Different diagnostics are highly correlated (just differ by a constant factor), except the "rejected time steps":
That's great! I'll merge the branch shortly. I'll also test with GCHP to make sure that works.
Also -- I wonder why there are no singular matrix decompositions. Maybe the Rosenbrock solver only uses LU decompositions exclusively? We can comment that out in the HISTORY.rc since it's all zeroes.

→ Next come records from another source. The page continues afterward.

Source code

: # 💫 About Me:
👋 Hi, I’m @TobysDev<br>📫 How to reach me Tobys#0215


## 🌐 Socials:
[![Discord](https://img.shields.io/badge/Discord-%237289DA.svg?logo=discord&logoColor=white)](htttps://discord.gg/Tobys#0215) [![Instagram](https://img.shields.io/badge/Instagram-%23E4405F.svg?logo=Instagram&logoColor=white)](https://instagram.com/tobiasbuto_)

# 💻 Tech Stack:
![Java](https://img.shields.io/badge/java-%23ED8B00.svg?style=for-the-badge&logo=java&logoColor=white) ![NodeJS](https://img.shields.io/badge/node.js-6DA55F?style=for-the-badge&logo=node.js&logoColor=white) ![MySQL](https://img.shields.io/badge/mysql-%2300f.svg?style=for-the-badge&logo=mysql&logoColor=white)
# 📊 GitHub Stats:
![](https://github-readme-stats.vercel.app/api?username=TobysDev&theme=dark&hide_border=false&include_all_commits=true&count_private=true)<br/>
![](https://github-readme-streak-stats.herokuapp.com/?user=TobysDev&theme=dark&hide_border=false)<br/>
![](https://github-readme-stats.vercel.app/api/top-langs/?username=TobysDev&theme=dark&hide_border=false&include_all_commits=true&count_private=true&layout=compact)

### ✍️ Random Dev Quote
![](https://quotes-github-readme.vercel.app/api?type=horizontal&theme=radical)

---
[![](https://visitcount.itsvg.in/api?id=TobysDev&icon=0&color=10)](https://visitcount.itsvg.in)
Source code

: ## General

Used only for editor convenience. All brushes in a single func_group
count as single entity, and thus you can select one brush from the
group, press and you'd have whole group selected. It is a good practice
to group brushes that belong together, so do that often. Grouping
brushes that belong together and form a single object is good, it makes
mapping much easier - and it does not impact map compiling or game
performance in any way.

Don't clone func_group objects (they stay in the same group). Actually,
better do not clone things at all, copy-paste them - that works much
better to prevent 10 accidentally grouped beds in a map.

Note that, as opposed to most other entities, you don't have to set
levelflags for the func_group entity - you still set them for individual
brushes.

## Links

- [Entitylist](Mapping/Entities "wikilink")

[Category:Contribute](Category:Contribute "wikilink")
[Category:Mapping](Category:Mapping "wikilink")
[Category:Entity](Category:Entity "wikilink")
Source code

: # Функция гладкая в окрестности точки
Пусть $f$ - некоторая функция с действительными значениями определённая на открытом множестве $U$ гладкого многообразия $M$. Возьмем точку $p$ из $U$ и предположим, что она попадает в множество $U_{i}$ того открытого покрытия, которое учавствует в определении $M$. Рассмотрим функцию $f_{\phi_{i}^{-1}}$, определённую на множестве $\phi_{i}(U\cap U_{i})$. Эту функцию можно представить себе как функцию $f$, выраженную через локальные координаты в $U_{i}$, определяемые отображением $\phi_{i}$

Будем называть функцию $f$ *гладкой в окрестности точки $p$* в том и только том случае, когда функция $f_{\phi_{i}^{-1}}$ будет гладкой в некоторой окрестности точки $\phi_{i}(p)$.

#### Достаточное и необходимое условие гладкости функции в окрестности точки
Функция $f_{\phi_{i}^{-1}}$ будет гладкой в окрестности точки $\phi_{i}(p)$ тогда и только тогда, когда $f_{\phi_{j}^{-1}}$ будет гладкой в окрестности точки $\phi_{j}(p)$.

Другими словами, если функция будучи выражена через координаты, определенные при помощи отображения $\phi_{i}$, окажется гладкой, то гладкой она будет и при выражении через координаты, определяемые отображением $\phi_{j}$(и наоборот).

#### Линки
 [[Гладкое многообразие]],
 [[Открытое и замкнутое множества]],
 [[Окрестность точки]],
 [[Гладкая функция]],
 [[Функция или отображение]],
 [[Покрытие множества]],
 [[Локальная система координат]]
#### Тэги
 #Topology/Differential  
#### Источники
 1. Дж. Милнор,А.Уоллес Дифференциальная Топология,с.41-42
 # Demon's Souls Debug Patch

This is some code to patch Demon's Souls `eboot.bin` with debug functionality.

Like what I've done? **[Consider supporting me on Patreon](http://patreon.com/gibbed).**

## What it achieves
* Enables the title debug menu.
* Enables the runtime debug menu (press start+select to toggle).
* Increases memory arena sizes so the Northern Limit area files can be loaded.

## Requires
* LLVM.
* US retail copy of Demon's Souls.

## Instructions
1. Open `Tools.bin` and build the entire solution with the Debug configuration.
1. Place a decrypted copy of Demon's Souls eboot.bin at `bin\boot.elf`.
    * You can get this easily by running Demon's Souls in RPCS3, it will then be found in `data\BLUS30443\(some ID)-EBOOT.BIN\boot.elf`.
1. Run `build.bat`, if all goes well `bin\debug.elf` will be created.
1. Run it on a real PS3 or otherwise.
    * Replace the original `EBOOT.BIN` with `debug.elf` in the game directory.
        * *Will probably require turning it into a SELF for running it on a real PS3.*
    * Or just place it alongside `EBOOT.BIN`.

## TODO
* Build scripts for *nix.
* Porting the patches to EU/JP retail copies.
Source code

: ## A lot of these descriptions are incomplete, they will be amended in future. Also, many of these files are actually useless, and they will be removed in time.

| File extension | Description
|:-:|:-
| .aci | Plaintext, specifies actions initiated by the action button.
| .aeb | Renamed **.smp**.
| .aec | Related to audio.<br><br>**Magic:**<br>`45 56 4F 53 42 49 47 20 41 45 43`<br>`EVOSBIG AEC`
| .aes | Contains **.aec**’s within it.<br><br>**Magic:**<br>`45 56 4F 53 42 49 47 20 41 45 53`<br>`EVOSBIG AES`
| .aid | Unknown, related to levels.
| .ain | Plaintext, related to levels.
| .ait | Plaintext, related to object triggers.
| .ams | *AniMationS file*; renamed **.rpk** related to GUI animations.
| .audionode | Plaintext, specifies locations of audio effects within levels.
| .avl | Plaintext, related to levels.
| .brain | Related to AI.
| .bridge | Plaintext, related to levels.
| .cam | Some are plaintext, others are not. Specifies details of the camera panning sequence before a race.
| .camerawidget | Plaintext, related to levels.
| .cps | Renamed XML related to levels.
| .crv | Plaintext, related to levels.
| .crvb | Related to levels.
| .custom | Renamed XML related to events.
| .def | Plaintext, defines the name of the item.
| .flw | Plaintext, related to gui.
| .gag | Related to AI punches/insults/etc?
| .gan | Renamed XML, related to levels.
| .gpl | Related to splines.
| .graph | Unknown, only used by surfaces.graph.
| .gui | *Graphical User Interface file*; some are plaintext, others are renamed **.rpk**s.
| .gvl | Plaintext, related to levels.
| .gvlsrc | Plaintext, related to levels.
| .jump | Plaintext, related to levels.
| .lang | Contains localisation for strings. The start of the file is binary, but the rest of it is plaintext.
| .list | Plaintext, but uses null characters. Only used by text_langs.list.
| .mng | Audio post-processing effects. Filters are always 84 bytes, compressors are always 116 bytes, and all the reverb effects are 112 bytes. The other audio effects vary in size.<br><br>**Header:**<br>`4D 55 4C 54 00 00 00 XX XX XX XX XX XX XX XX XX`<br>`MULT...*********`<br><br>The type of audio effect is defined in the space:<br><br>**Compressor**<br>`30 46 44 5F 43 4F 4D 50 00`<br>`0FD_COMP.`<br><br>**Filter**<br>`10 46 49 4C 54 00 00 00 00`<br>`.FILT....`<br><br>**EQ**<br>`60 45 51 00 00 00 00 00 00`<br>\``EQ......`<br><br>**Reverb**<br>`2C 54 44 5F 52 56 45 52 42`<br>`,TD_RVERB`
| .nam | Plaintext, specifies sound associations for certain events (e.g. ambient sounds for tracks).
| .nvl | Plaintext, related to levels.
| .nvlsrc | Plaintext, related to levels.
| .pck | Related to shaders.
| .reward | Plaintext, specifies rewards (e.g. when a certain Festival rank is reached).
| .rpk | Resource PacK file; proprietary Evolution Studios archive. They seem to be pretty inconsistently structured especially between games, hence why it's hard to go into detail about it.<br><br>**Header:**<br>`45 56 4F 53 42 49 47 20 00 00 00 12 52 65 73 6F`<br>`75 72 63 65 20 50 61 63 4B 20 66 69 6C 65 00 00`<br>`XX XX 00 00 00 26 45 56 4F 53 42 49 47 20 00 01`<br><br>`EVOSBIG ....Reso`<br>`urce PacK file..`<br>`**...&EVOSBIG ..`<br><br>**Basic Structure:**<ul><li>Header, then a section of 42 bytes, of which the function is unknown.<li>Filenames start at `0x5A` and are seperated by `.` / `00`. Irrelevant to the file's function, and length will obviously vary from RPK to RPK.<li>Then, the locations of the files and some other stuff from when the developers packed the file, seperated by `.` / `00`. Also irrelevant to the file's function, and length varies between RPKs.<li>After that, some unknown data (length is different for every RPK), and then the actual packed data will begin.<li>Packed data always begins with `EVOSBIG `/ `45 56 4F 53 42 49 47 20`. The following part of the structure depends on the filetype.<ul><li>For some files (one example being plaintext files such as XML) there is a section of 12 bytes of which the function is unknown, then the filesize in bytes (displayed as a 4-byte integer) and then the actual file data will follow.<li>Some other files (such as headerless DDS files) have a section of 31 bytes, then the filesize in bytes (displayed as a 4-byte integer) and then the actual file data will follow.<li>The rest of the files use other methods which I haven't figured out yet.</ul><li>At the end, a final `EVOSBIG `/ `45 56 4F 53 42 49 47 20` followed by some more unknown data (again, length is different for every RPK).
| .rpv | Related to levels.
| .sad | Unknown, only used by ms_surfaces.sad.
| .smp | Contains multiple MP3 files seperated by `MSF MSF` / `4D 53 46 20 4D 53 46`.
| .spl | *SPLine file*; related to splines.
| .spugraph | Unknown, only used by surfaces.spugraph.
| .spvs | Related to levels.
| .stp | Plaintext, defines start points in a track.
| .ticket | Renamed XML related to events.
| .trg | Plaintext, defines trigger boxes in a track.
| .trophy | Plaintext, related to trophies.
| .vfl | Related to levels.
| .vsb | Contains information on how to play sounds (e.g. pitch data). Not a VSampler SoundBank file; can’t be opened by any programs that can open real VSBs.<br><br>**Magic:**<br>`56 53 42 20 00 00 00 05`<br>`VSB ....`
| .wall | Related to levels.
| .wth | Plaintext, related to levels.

This is now merged into 12.7.0. I'll close this out.
I wonder why there are no singular matrix decompositions
Most solver options use sparse LU decomp for linear solve (Ax=b); not sure which solver uses SVD though.
@JiaweiZhuang, here is the file you wanted. Let me know if it looks OK. If it's good, I'll merge up to dev/12.7.0. I had to gzip it to attach it here.
Hi @yantosca -- to double check: Is this a time-average diagnostic or an instantaneous field? The sunrise/sunset looks too spread out, which makes me wonder whether it is a 3-hour average, not just a 20-minute chemical step.
@JiaweiZhuang , you are right. I think I gave you the 3-h field.
Here is instantaneous data (2016/07/01 @ 00:00 UTC):
As you can see, the terminator is much narrower, as would be expected for a 20min timestep.
Sorry for the confusion.
Here is instantaneous data
Thanks! This looks right to me. Could you also upload the nc file?
@JiaweiZhuang, here it is, saved in a zip folder: KppDiags.zip
This is also available on S3 at: https://s3.console.aws.amazon.com/s3/object/yantosca-gc-bucket/for_jiawei/GEOSChem.KppDiags.20160701_0000z.nc4?region=us-east-1&tab=overview
See: https://github.com/geoschem/gchp/issues/44.
It should be a simple matter to add this diagnostic, perhaps into GEOS-Chem 12.7.0.